The woe machine rose up, and turned towards them. Its neon sun-heart was throbbing hatred. Its noise was the whoosh of sword-strikes, the shearing snip of scissors, the steel-on-stone wail of a sharpening wheel. Terror radiated from it like heat.

Blenner was thrashing and twisting in a paroxysm of fear, shrieking and clutching his head.

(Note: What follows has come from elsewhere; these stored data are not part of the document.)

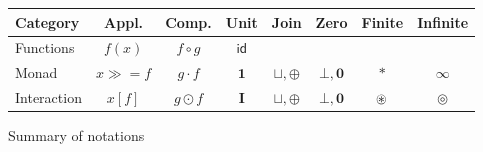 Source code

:\documentclass[acmsmall,timestamp,review,anonymous]{acmart}
\newcommand{\kw}[1]{\ensuremath{ \mathsf{#1} }}
\newcommand{\bind}{\gg\!\!=}
\begin{document}
%


\begin{figure} %
  \begin{center}
    \begin{tabular}{lccccccc}
      \hline
      Category & Appl. & Comp. & Unit & Join & Zero & Finite & Infinite \\
      \hline
      Functions & $f(x)$ & $f \circ g$ & \kw{id} & & & \\
      Monad &
        $x \bind f$ & $g \cdot f$ & $\mathbf{1}$ &
        ${\sqcup}, {\oplus}$ & $\bot, \mathbf{0}$ & $*$ & $\infty$ \\
      Interaction &
        $x[f]$ & $g \odot f$ & $\mathbf{I}$ &
        ${\sqcup}, {\oplus}$ & $\bot, \mathbf{0}$ & $\oast$ & $\circledcirc$ \\
      \hline
    \end{tabular}
  \end{center}
  \caption{Summary of notations}
  \label{fig:notations}
\end{figure}

\end{document}
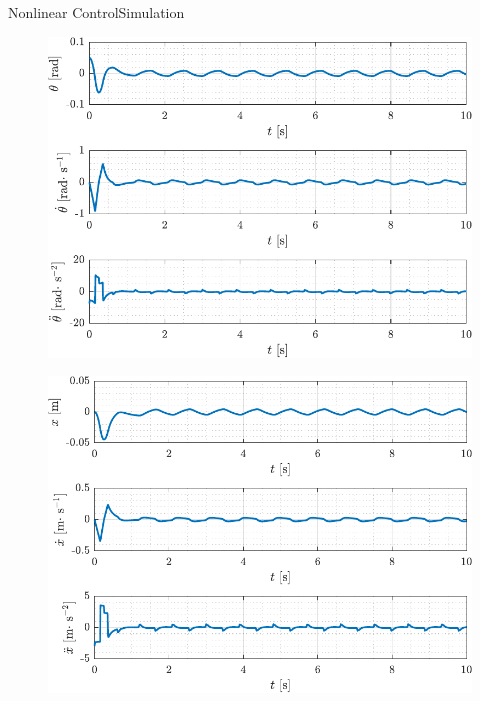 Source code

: \begin{frame}{Nonlinear Control}{Simulation}
  \hspace{-.9cm}
  \begin{minipage}{\textwidth}
    \begin{minipage}{0.56\textwidth}
      \begin{figure}[H]
        \includegraphics[width=\textwidth]{figures/slidingModeSIMtheta}
      \end{figure}
    \end{minipage}
    \begin{minipage}{0.56\textwidth}
      \begin{figure}[H]
        \includegraphics[width=\textwidth]{figures/slidingModeSIMx}
      \end{figure}
    \end{minipage}
  \end{minipage}
\end{frame}


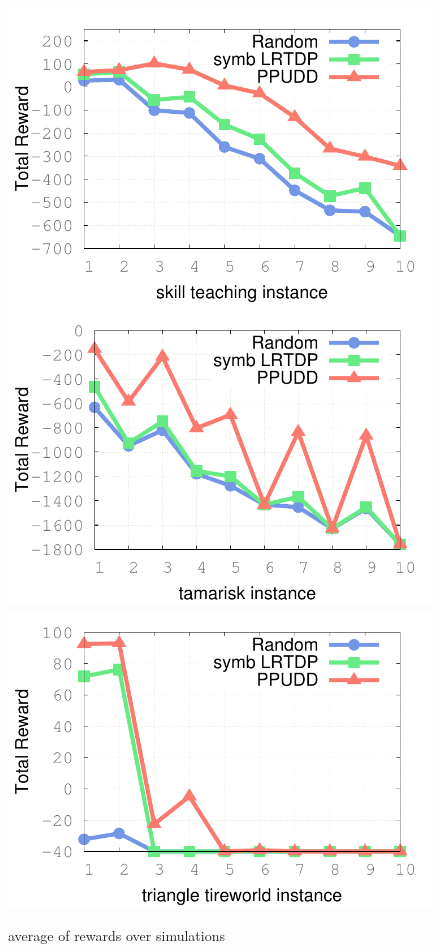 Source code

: \documentclass[12pt,svgnames,table]{beamer}
\begin{document}
\begin{frame}
\begin{figure}
\vspace{0.5cm}
\includegraphics[scale=0.3]{IPPC2014_results/skill_teaching.pdf} 
\includegraphics[scale=0.3]{IPPC2014_results/tamarisk.pdf}
\includegraphics[scale=0.3]{IPPC2014_results/triangle_tireworld.pdf} 
\caption{{\color{orange} average of rewards over simulations}}
\end{figure}
\end{frame}
\end{document}
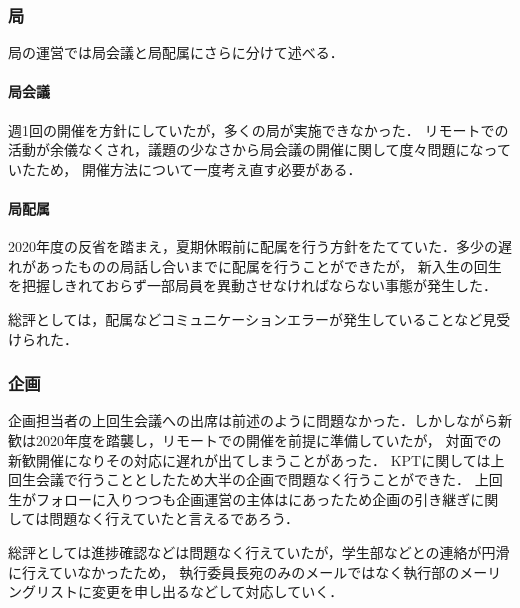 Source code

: \subsubsection*{局}
局の運営では局会議と局配属にさらに分けて述べる．
\paragraph*{局会議}
週1回の開催を方針にしていたが，多くの局が実施できなかった．
リモートでの活動が余儀なくされ，議題の少なさから局会議の開催に関して度々問題になっていたため，
開催方法について一度考え直す必要がある．
\paragraph*{局配属}
2020年度の反省を踏まえ，夏期休暇前に配属を行う方針をたてていた．多少の遅れがあったものの局話し合いまでに配属を行うことができたが，
新入生の回生を把握しきれておらず一部局員を異動させなければならない事態が発生した．

総評としては，配属などコミュニケーションエラーが発生していることなど見受けられた．

\subsubsection*{企画}
企画担当者の上回生会議への出席は前述のように問題なかった．しかしながら新歓は2020年度を踏襲し，リモートでの開催を前提に準備していたが，
対面での新歓開催になりその対応に遅れが出てしまうことがあった．
KPTに関しては上回生会議で行うこととしたため大半の企画で問題なく行うことができた．
上回生がフォローに入りつつも企画運営の主体は\secondGrade{}にあったため企画の引き継ぎに関しては問題なく行えていたと言えるであろう．

総評としては進捗確認などは問題なく行えていたが，学生部などとの連絡が円滑に行えていなかったため，
執行委員長宛のみのメールではなく執行部のメーリングリストに変更を申し出るなどして対応していく．
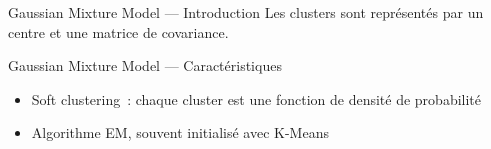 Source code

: \begin{frame}{Gaussian Mixture Model --- Introduction}
  Les clusters sont représentés par un centre et une matrice de covariance.
\end{frame}

\begin{frame}{Gaussian Mixture Model --- Caractéristiques}
  \begin{itemize}[<+->]
    \item \og{}Soft\fg{} clustering~: chaque cluster est une fonction de densité de probabilité
    \item Algorithme EM, souvent initialisé avec K-Means
  \end{itemize}
\end{frame}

‘Get back, Bask,’ Gaunt warned.

The woe machine drifted towards them. It elongated vertically, its rushing figure-eight extending taller and thinner, its inner sun stretching into an oval.

Gaunt faced it, forcing the lid down on his terror. He couldn’t fight it. There was nowhere to run. The wind whipping from it tugged at his coat. It smelled of hot metal and burned blood.

Gol’s words, Gol’s last words, had made it hesitate. Something human was still in it. Something that had been unwittingly human for so long, it couldn’t shed the habit as easily as it had shed its disguise.

‘Trooper Dalin!’ Gaunt yelled. ‘Trooper Dalin, stand easy!’

The rotation speed slowed and became irregular. The pattern deformed, some blades drifting out of alignment. The light of the neon sun dimmed slightly, wavering in intensity.

‘That’s an order, Trooper Dalin!’ Gaunt barked.

The figure-eight collapsed. All the blades re-formed into a simple pattern, a single circle orbiting the sun-heart. Gaunt could feel it struggling. The waves of fear were overlapping waves of confusion and panic. It was fighting with itself. The very ingenuity of its design, human fused with warp-machine, was battling with itself.

‘Trooper Dalin!’ Gaunt cried again.

The circle of spinning blades shifted position, rotating in a plane around the little sun until all the tips were pointing away from the three men and directly up at the ceiling. The blades sat like a spiked crown around their neon heart.